A private research delegation left Hiroshima on Sunday for North Korea to survey survivors of the August 1945 atomic bomb attacks in Hiroshima and Nagasaki.

It is the first time a private research team has visited North Korea to survey the condition of A-bomb survivors, or hibakusha, some of whom were forced laborers.

The delegation is led by lawyer Kenichi Takagi and includes Lee Sil Gun, chairman of the association of Korean atomic bomb survivors in Hiroshima Prefecture.

Delegation members are scheduled to visit North Korea from Sunday to Thursday. They will meet with Chon Jong Hyok, secretary general of an A-bomb survivors' association, and Korean survivors there.

They are also expected to visit a radiation research institute during their stay.

The Health, Labor and Welfare Ministry was supposed to have started a support project this month for such survivors abroad. The project is to shoulder travel costs for visits to Japan to treat aftereffects.

The start of the project, however, has been delayed due to opposition from groups of A-bomb survivors in South Korea and Brazil. They say it would be difficult for the elderly to make the trips to Japan.

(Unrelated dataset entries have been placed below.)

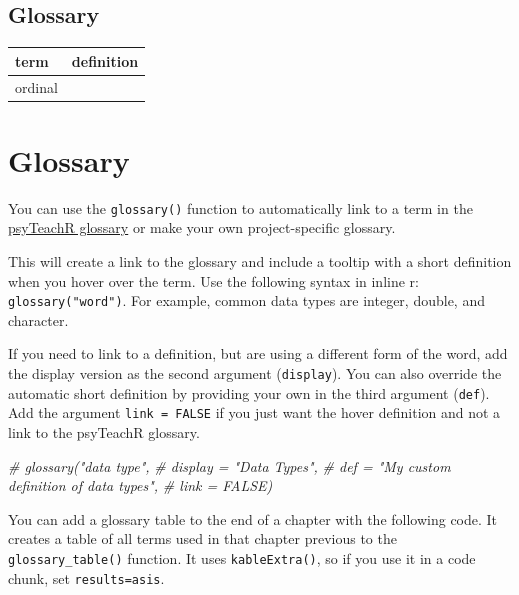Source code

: \documentclass[
  oneside]{book}
\newenvironment{Shaded}{\begin{snugshade}}{\end{snugshade}}
\newcommand{\CommentTok}[1]{\textcolor[rgb]{0.56,0.35,0.01}{\textit{#1}}}
\begin{document}
\hypertarget{glossary}{%
\section{Glossary}\label{glossary}}

\begin{table}
\centering
\begin{tabular}{l|l}
\hline
term & definition\\
\hline
ordinal & \\
\hline
\end{tabular}
\end{table}

\hypertarget{glossary-1}{%
\chapter{Glossary}\label{glossary-1}}

You can use the \texttt{glossary()} function to automatically link to a term in the \href{https://psyteachr.github.io/glossary/}{psyTeachR glossary} or make your own project-specific glossary.

This will create a link to the glossary and include a tooltip with a short definition when you hover over the term. Use the following syntax in inline r: \texttt{glossary("word")}. For example, common data types{} are integer{}, double{}, and character{}.

If you need to link to a definition, but are using a different form of the word, add the display version as the second argument (\texttt{display}). You can also override the automatic short definition by providing your own in the third argument (\texttt{def}). Add the argument \texttt{link\ =\ FALSE} if you just want the hover definition and not a link to the psyTeachR glossary.

\begin{Shaded}
\begin{Highlighting}[]
\CommentTok{\# glossary("data type", }
\CommentTok{\#          display = "Data Types", }
\CommentTok{\#          def = "My custom definition of data types", }
\CommentTok{\#          link = FALSE)}
\end{Highlighting}
\end{Shaded}

You can add a glossary table to the end of a chapter with the following code. It creates a table of all terms used in that chapter previous to the \texttt{glossary\_table()} function. It uses \texttt{kableExtra()}, so if you use it in a code chunk, set \texttt{results=\textquotesingle{}asis\textquotesingle{}}.
\end{document}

Chon also indicated that Korean survivors should not visit Japan for medical treatment under the plan. "First, the Japanese government should offer an apology and provide compensation," he said.

Based on a survey in March 2001, the government announced that 928 survivors of the A-bomb attacks in Japan live in North Korea.

The North Korean A-bomb survivors association said that as of February 2001 there were 1,953 people affected by the A-bomb blast in the country, although some of that number had already died.